The Johns Hopkins University School of Medicine and Microsoft have announced plans to work together to redesign the way medical devices in an intensive care unit talk to each other.
The two organizations plan to develop a health IT solution that collects data from different monitoring equipment and identifies key trends aimed at preventing injuries and complications that can result from medical care.
The idea stems from the Johns Hopkins Armstrong Institute for Patient Safety and Quality's research on checklists to reduce infections and its pilot program called Project Emerge, which uses technology to restructure a hospital's workflow in an effort to eliminate the most common causes of preventable harm and promote better patient outcomes. While most efforts to improve safety focus on one harm, Project Emerge seeks to eliminate all harms, including medical complications such as blood clots and pneumonia, as well as emotional harms like a lack of respect and dignity.

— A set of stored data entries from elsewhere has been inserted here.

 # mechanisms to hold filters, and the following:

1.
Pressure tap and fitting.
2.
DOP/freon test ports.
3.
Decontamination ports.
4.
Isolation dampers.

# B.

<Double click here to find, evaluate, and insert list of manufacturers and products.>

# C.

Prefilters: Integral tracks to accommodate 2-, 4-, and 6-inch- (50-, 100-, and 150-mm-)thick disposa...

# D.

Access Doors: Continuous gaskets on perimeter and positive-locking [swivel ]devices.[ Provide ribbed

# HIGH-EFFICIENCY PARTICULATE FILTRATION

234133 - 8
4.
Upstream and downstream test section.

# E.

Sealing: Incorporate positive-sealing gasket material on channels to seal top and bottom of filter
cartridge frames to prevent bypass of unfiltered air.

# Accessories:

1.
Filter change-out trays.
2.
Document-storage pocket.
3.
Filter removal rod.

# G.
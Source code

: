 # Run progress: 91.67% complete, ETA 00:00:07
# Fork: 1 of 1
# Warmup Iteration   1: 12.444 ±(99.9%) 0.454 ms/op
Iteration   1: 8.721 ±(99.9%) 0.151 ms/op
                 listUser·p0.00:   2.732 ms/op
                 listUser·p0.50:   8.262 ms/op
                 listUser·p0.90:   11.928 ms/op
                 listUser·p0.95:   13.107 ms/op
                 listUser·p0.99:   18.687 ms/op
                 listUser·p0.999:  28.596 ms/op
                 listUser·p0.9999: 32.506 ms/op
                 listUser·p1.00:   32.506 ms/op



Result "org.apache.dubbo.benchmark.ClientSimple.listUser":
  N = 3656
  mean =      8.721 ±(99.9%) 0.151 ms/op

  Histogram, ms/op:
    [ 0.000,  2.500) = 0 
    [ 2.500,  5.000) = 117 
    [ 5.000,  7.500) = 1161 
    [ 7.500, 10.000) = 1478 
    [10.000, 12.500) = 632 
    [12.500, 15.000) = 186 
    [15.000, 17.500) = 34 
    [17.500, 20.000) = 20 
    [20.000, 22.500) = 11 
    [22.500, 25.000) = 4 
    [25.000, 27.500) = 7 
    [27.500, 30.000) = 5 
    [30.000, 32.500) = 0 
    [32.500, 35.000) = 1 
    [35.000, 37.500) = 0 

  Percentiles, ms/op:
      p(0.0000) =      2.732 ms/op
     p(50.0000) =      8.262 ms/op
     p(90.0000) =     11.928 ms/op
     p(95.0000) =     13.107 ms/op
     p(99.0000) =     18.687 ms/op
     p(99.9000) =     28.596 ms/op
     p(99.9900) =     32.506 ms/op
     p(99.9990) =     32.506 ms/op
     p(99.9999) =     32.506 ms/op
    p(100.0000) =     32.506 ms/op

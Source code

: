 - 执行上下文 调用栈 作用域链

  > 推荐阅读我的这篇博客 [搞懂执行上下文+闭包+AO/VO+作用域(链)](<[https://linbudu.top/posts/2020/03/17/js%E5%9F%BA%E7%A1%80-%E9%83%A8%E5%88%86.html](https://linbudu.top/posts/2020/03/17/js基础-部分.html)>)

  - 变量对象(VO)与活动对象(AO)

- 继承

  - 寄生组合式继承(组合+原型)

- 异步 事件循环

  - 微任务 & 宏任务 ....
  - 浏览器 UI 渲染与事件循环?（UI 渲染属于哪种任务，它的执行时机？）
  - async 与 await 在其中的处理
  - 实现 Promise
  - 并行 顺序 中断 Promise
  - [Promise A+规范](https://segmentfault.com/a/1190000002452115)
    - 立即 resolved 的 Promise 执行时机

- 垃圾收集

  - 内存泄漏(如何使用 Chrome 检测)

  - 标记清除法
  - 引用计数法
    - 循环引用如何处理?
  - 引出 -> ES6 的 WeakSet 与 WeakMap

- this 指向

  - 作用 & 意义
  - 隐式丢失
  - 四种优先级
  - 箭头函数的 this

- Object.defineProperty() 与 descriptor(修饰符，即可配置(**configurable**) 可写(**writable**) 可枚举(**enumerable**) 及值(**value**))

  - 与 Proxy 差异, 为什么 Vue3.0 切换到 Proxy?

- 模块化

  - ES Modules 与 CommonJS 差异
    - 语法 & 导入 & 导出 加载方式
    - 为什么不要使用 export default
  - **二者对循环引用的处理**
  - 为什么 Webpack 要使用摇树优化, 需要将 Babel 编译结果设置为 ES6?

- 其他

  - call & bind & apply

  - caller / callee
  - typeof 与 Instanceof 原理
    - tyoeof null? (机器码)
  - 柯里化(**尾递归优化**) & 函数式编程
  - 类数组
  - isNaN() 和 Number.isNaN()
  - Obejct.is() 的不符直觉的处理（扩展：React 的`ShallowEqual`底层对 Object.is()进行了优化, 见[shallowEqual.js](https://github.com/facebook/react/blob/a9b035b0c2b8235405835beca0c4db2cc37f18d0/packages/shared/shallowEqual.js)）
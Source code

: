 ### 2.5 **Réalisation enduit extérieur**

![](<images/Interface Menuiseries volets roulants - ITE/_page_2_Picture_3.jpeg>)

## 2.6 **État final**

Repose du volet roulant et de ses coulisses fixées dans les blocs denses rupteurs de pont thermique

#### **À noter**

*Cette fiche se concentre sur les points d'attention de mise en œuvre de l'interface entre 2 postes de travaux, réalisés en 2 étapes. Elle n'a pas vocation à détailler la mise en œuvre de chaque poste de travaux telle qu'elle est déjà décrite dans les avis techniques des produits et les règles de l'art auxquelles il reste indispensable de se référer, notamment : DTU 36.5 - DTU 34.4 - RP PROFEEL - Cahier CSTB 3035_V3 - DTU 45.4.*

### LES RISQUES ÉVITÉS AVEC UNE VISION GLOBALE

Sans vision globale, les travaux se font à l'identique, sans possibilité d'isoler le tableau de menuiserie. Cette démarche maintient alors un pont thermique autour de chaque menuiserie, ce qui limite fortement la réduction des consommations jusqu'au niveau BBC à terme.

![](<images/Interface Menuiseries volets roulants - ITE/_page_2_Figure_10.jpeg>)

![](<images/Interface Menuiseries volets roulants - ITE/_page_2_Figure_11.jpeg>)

"Today's intensive care patient room contains anywhere from 50 to 100 pieces of medical equipment developed by different manufacturers that rarely talk to one another," says Peter Pronovost, senior vice president of patient safety and quality for Johns Hopkins Medicine and director of the Armstrong Institute. "We are excited to collaborate with Microsoft to bring interoperability to these medical devices, to fully realize the benefits of technology and provide better care to our patients and their families. By combining teamwork with technology designed to meet patients' and clinicians' needs, we can make care safer, less expensive, and more joyful."
Four million patients are admitted to ICUs in the U.S. each year, and between 210,000 and 400,000 patients die annually from a potentially preventable complication, making medical errors the third leading cause of death, behind heart disease and cancer.
In collaboration with Microsoft, Johns Hopkins plans to revamp Project Emerge to better serve patients in intensive care environments. Johns Hopkins will supply the clinical expertise for the build, while Microsoft will provide advanced technologies, including Azure cloud platform and services, as well as software development expertise. Using Azure, the improved solution will collect and integrate information from several modern devices and provide critical analytics, computing, database, mobility, networking, storage, and Web functions. The final product will allow physicians to see trends in a patient's care in one centralized location and let them access critical patient information from any hospital-approved, Windows device. Pilot projects are estimated to begin in 2016.
"Johns Hopkins and Microsoft share a common vision of providing better care to more people," says Michael Robinson, vice president of U.S. health and life sciences at Microsoft. "Through our joint work, Johns Hopkins and Microsoft will empower health professionals with easy-to-consume, data-driven insights, allowing them to focus more on patients and less on technology and process."
This initiative is one of several collaborations between the two organizations designed to foster innovative, health-based technologies. Earlier this year, Microsoft became a sponsor of FastForward, Johns Hopkins' new business incubator designed to accelerate product development for health IT startup companies. Johns Hopkins also recently joined Microsoft's Partner Network, which provides enhanced services to the university.
"Collaborating with Microsoft on multiple fronts will provide mutually beneficial opportunities that can change the face of the health information technology landscape," says Christy Wyskiel, senior advisor to the president of The Johns Hopkins University and head of Johns Hopkins Technology Ventures. "I look forward to harnessing these opportunities and seeing many positive outcomes from our relationship."
The initial build of Project Emerge was funded by the Gordon and Betty Moore Foundation. The Armstrong Institute, Johns Hopkins University Applied Physics Laboratory, and the University of California, San Francisco, collaborated on the project to develop and test the initial prototype.